* Exercise
Find how many lines below hold "metricset", and give that number as the entire answer.
====== Data provided ======
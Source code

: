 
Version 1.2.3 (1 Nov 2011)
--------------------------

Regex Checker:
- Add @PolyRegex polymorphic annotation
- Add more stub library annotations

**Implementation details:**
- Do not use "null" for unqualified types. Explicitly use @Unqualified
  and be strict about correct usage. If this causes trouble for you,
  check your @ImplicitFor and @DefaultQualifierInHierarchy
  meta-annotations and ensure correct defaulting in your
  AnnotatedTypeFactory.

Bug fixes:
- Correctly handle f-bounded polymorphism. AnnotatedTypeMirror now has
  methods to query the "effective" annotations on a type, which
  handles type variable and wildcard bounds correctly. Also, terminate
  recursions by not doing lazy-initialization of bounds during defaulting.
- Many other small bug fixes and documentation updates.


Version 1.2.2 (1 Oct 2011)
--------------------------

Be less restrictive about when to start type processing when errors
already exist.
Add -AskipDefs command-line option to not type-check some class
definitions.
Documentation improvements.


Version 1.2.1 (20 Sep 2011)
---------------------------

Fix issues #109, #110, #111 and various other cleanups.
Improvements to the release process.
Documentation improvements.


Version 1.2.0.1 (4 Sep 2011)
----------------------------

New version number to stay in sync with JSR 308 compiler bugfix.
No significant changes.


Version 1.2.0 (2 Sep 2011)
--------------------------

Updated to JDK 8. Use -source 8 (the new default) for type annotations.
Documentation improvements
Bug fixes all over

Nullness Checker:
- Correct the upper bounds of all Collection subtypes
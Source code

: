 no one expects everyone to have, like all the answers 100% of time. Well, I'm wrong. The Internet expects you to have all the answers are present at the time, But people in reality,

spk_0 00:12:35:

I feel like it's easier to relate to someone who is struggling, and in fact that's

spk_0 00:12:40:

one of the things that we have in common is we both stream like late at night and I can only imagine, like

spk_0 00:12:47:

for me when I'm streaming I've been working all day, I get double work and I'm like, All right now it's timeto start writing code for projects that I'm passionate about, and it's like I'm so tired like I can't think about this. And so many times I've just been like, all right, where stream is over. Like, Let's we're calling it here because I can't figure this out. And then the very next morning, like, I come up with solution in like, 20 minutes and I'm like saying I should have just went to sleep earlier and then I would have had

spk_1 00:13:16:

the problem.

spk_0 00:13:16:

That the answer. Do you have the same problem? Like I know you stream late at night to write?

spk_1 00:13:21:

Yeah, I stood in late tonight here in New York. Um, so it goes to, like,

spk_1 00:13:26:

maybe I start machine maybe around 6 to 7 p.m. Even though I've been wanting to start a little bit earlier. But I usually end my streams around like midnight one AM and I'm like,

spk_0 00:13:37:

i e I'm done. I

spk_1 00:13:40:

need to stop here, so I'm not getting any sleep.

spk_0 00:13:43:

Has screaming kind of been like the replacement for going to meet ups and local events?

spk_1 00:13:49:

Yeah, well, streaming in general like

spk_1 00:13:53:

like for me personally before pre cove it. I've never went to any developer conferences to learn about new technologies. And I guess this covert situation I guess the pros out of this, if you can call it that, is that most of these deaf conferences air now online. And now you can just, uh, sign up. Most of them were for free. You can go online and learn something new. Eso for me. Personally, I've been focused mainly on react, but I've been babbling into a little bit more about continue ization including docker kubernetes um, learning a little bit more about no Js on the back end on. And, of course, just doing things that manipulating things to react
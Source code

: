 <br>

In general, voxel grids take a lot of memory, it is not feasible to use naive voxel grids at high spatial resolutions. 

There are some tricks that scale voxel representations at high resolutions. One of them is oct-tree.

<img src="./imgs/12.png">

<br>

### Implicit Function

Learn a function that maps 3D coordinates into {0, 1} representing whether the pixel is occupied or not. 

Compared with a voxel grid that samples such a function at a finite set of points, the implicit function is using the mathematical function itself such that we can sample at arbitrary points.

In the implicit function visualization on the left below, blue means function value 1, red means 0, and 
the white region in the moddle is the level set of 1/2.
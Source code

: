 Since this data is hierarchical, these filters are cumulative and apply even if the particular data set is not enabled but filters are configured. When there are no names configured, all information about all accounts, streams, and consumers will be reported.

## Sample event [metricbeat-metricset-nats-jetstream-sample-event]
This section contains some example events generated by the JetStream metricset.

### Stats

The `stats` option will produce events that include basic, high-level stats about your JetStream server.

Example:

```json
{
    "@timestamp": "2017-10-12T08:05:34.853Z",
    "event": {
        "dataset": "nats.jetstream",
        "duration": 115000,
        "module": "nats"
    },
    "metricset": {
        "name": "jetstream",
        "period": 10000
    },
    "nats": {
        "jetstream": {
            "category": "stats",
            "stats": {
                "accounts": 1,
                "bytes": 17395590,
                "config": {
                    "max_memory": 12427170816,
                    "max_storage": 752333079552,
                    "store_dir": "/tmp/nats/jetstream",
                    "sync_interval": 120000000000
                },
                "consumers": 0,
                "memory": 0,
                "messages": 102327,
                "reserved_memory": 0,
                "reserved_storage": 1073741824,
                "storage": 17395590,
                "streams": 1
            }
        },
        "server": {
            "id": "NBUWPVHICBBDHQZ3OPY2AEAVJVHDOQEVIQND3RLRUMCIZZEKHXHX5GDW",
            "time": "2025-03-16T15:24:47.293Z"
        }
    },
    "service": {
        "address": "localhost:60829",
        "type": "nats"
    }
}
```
======
* Task result
3